(Dataset excerpts)
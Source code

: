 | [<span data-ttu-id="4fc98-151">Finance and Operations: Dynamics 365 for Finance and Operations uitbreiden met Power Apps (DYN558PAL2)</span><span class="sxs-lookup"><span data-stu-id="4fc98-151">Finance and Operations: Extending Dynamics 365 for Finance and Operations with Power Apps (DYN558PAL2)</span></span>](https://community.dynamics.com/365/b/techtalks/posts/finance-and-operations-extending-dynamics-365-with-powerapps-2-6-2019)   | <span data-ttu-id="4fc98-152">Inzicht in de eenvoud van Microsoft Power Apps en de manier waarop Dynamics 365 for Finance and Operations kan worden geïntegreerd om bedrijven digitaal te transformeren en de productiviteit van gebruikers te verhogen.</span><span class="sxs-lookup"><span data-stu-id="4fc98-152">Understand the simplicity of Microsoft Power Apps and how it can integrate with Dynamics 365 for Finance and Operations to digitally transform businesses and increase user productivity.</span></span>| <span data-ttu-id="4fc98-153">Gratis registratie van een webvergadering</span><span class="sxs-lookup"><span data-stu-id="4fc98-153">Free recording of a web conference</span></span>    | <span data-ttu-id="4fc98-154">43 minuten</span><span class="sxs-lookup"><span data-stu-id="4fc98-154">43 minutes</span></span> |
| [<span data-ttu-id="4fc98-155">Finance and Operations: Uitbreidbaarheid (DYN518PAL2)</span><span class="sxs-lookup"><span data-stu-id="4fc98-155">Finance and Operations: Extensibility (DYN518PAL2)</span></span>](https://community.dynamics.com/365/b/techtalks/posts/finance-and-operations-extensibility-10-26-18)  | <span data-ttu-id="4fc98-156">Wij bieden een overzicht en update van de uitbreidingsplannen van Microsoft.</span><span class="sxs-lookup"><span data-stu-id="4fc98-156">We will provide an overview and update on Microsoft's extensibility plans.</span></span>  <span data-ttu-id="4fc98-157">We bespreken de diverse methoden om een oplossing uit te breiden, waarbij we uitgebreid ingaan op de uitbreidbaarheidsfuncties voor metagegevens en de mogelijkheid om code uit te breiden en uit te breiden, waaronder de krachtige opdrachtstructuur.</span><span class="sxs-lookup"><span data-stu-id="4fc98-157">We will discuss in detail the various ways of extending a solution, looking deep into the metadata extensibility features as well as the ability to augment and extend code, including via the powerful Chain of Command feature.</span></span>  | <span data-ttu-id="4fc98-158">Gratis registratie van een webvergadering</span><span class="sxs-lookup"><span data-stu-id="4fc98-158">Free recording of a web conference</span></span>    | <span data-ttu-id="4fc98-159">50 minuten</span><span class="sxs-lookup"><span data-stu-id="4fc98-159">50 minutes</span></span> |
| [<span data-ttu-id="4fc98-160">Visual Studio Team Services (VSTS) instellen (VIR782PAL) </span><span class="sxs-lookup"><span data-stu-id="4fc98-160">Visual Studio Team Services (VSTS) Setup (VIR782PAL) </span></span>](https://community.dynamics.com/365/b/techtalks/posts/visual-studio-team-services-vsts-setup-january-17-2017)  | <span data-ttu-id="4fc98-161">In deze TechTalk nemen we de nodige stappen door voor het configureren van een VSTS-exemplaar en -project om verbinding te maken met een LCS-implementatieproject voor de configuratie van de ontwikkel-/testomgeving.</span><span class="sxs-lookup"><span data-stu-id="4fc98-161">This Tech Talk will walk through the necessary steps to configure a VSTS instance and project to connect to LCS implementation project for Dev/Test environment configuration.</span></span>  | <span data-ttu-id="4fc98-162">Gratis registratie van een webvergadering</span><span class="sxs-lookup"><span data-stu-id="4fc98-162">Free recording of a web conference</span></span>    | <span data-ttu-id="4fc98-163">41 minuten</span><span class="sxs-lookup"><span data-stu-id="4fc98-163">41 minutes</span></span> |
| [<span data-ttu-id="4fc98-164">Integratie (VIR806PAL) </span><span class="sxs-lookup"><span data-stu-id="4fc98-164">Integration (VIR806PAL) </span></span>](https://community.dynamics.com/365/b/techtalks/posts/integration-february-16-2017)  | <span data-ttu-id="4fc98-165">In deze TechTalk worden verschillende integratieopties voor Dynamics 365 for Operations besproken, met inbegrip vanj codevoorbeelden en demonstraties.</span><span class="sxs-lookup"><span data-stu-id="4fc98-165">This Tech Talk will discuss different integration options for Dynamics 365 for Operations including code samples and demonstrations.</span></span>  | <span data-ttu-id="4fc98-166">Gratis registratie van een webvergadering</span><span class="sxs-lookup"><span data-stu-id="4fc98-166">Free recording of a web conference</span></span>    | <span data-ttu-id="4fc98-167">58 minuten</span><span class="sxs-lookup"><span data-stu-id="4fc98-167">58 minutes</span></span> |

HOW TO COMPLETE THIS TASK
Each line of the records, from the opening one through the line holding "and Operations: Dynamics", should be restated word for word, with nothing else in the answer.

SOLUTION TO THE EXERCISE
Source code

: | [<span data-ttu-id="4fc98-151">Finance and Operations: Dynamics 365 for Finance and Operations uitbreiden met Power Apps (DYN558PAL2)</span><span class="sxs-lookup"><span data-stu-id="4fc98-151">Finance and Operations: Extending Dynamics 365 for Finance and Operations with Power Apps (DYN558PAL2)</span></span>](https://community.dynamics.com/365/b/techtalks/posts/finance-and-operations-extending-dynamics-365-with-powerapps-2-6-2019)   | <span data-ttu-id="4fc98-152">Inzicht in de eenvoud van Microsoft Power Apps en de manier waarop Dynamics 365 for Finance and Operations kan worden geïntegreerd om bedrijven digitaal te transformeren en de productiviteit van gebruikers te verhogen.</span><span class="sxs-lookup"><span data-stu-id="4fc98-152">Understand the simplicity of Microsoft Power Apps and how it can integrate with Dynamics 365 for Finance and Operations to digitally transform businesses and increase user productivity.</span></span>| <span data-ttu-id="4fc98-153">Gratis registratie van een webvergadering</span><span class="sxs-lookup"><span data-stu-id="4fc98-153">Free recording of a web conference</span></span>    | <span data-ttu-id="4fc98-154">43 minuten</span><span class="sxs-lookup"><span data-stu-id="4fc98-154">43 minutes</span></span> |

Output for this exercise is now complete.